== WHAT YOU WILL DO ==
The expected answer is a single number, namely how many lines in the data below hold the word "Redux".

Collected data
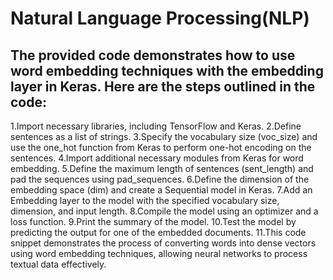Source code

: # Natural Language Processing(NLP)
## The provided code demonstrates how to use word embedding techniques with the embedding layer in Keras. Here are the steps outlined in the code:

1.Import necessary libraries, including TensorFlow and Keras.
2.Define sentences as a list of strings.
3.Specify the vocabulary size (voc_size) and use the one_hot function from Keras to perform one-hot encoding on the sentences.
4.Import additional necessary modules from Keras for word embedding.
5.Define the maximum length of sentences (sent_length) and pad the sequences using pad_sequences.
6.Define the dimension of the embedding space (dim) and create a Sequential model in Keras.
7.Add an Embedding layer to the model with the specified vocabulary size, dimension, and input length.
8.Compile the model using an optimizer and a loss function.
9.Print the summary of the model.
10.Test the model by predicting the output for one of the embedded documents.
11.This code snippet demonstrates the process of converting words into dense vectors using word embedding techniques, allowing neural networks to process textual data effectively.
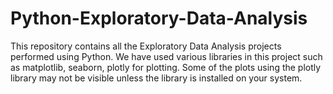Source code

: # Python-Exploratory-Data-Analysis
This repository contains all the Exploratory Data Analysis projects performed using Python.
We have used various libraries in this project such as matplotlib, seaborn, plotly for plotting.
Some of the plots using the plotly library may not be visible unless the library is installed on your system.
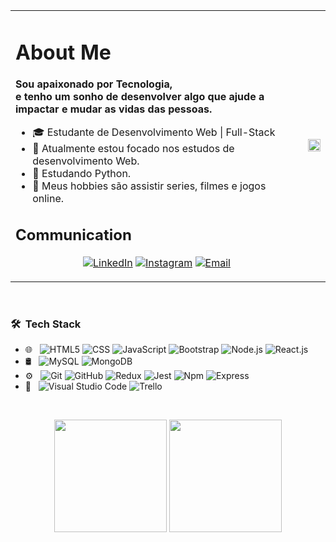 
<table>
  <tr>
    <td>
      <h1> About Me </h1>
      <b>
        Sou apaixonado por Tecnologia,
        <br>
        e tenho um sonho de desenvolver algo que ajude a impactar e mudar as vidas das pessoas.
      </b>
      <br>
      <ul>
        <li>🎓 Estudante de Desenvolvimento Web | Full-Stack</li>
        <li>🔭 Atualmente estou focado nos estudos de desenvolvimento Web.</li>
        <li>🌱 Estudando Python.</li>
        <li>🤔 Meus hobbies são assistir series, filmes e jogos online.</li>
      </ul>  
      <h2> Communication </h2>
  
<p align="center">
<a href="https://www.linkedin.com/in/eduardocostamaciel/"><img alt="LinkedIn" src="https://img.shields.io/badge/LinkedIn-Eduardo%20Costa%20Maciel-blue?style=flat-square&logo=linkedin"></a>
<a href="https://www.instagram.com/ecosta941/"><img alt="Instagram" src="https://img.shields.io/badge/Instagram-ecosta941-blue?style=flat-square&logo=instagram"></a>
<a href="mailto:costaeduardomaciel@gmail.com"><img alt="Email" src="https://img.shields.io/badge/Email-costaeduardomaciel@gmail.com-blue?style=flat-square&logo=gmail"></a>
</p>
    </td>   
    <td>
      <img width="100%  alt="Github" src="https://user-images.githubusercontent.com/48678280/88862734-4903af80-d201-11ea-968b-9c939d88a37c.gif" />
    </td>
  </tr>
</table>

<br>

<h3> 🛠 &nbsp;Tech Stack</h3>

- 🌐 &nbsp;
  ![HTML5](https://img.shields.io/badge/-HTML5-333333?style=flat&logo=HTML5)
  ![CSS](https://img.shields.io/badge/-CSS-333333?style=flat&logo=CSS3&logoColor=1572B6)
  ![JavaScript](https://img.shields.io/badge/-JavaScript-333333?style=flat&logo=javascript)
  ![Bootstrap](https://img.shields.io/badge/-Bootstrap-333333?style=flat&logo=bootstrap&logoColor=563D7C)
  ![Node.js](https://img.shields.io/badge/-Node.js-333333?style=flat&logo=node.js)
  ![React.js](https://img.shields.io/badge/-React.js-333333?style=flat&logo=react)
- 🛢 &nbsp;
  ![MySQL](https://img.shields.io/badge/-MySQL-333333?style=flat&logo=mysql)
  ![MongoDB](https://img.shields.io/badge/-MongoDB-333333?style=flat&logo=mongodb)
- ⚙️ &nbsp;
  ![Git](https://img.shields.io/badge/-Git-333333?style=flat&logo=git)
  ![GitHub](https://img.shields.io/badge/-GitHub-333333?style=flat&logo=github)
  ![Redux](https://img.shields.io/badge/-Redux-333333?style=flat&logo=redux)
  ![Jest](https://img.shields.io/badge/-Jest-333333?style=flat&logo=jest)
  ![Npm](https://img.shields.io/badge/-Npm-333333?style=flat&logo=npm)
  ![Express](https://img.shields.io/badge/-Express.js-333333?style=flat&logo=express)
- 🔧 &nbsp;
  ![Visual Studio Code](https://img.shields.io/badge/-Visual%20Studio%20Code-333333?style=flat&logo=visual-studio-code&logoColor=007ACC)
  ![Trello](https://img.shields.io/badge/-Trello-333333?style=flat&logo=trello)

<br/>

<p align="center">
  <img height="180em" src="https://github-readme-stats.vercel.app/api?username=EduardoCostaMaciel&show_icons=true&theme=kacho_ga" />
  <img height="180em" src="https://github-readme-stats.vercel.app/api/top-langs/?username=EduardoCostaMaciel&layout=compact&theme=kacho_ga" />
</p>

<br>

---

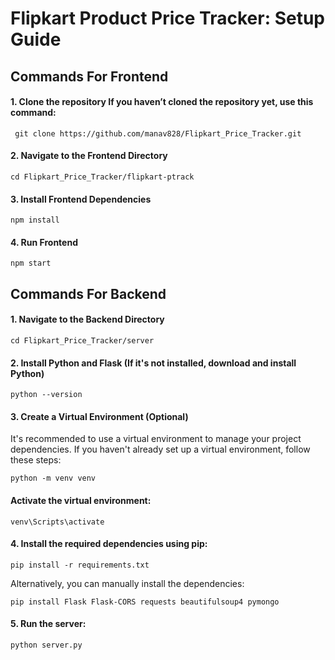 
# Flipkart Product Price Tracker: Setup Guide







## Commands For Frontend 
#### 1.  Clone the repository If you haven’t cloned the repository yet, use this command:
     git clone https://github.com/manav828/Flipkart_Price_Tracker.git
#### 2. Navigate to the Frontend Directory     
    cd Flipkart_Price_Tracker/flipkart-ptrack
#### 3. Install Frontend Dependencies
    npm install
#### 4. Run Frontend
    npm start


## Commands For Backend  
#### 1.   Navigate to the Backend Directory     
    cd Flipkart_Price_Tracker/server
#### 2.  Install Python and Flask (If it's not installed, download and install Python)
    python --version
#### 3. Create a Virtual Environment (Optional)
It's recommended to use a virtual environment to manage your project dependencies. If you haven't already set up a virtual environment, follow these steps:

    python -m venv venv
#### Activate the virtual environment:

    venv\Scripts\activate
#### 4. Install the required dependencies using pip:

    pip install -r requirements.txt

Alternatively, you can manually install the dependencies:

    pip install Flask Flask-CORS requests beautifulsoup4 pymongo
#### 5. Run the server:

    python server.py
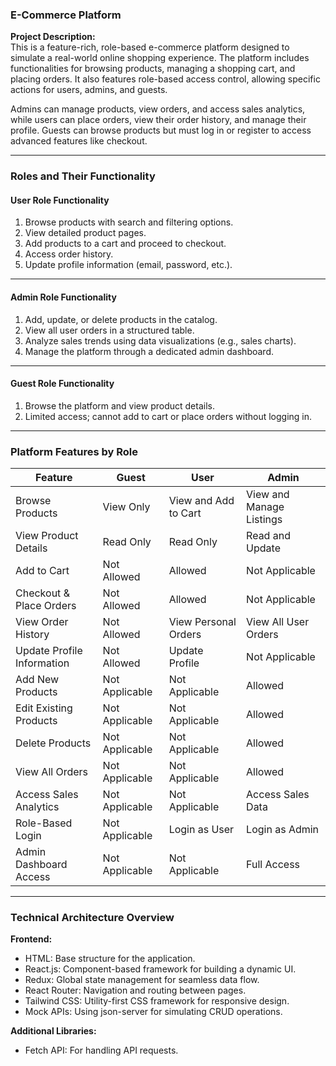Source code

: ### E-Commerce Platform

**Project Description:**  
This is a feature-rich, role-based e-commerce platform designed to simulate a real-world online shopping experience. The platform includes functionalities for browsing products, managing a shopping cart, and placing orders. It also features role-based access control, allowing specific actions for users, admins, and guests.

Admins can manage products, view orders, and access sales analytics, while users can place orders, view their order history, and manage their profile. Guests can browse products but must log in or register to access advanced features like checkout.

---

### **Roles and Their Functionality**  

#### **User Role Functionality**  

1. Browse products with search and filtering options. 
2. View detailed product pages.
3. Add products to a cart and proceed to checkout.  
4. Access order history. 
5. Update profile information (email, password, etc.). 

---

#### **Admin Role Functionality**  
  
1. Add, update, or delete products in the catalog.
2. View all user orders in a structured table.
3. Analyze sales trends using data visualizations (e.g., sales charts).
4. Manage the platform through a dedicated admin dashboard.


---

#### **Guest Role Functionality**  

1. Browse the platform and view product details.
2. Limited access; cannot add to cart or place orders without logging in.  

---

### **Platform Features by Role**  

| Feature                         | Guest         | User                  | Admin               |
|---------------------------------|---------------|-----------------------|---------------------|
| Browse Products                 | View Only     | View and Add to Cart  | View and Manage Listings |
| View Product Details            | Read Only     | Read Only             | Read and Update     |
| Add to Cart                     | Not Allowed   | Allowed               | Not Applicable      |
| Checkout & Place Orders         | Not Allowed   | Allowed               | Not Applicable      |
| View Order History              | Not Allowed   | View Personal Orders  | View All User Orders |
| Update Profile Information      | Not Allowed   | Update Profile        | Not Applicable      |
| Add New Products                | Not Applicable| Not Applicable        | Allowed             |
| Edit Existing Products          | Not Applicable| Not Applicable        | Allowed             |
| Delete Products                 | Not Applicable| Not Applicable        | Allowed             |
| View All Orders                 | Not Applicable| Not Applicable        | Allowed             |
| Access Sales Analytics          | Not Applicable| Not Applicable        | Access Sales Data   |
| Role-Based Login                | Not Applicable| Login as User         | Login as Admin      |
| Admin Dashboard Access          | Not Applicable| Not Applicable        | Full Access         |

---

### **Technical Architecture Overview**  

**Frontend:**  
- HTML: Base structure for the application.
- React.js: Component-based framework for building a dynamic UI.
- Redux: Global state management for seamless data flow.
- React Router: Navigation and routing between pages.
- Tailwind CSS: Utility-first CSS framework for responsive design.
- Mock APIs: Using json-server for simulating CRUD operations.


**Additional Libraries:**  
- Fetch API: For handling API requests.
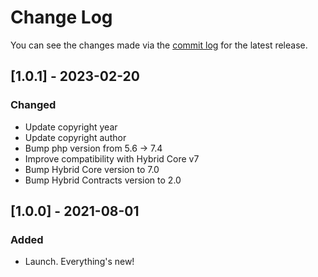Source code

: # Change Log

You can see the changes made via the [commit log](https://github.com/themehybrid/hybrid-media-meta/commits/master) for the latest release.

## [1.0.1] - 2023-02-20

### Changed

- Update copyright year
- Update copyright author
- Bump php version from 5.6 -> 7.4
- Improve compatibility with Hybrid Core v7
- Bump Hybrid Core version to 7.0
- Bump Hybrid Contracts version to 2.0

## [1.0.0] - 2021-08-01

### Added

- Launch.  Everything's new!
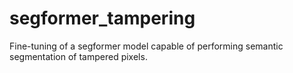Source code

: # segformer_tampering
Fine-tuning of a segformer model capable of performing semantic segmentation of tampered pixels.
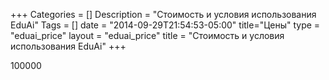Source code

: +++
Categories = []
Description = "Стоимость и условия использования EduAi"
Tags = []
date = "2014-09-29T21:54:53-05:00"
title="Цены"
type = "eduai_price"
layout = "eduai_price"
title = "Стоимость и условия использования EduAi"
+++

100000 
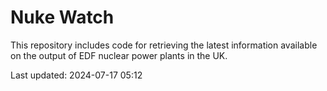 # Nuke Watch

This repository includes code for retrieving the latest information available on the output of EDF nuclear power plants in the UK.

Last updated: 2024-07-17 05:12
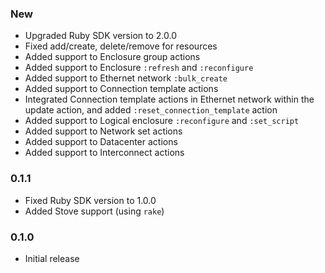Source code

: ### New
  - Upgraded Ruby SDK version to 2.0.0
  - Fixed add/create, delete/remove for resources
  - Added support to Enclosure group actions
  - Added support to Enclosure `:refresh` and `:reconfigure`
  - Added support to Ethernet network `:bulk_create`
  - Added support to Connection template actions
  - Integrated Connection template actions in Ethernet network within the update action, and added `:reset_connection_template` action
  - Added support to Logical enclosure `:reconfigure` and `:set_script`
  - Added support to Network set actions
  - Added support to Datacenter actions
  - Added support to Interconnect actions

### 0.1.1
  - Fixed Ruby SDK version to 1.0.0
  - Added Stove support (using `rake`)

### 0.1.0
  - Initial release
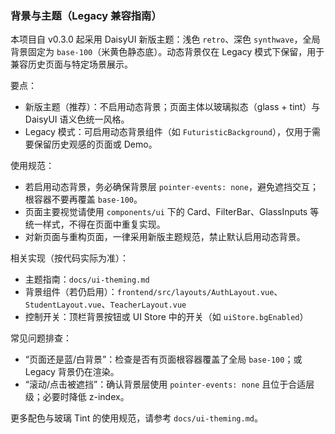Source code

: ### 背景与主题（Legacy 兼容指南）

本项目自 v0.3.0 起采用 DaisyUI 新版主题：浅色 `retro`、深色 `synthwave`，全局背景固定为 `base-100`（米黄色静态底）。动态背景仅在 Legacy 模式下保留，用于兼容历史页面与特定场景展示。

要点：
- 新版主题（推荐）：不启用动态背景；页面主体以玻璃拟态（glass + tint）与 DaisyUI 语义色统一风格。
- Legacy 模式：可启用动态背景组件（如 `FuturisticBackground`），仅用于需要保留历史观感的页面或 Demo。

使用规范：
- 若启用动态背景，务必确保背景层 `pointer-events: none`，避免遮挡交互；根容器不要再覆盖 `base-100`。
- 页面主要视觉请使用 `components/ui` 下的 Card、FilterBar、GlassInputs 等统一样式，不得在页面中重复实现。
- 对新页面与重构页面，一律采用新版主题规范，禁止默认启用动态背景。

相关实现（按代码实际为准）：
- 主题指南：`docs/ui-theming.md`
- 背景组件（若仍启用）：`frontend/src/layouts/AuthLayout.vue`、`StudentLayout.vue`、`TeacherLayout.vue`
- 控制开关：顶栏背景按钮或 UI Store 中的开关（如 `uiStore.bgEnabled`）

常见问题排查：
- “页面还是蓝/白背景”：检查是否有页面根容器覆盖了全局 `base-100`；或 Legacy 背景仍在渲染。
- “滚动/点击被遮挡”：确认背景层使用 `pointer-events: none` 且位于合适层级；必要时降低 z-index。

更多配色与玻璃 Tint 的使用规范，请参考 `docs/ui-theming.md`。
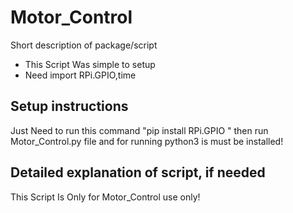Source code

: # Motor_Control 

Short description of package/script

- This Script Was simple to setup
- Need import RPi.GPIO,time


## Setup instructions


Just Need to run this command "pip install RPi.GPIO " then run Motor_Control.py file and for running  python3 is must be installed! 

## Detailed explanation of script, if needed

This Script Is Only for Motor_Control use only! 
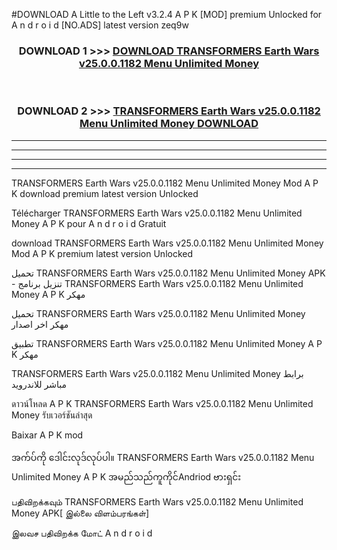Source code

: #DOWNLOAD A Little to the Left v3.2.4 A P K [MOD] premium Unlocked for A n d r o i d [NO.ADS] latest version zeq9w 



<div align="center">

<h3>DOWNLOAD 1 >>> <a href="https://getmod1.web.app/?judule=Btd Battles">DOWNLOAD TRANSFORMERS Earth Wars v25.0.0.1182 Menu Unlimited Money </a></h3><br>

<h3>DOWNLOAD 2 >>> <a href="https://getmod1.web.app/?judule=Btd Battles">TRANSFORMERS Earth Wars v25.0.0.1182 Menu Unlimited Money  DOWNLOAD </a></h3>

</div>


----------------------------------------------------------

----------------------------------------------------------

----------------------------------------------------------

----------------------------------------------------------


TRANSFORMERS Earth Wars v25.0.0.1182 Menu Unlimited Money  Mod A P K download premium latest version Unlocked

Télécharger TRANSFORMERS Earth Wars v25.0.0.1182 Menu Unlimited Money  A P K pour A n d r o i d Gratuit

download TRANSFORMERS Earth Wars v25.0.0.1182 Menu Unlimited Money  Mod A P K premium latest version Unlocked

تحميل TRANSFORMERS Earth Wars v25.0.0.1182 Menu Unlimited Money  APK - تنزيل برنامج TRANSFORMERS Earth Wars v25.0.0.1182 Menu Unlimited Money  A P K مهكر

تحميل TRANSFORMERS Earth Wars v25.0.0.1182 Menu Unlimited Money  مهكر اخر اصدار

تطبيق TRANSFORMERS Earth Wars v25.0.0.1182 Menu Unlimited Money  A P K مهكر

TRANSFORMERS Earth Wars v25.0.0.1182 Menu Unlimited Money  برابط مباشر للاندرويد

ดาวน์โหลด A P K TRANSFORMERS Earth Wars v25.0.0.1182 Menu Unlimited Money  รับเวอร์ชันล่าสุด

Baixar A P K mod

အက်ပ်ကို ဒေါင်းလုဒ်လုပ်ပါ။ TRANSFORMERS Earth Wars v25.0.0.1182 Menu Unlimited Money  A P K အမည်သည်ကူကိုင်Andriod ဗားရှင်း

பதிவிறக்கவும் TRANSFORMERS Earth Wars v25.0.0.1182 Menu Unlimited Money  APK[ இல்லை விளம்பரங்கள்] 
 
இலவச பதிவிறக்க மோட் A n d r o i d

== RESULT FOR THIS TASK ==
2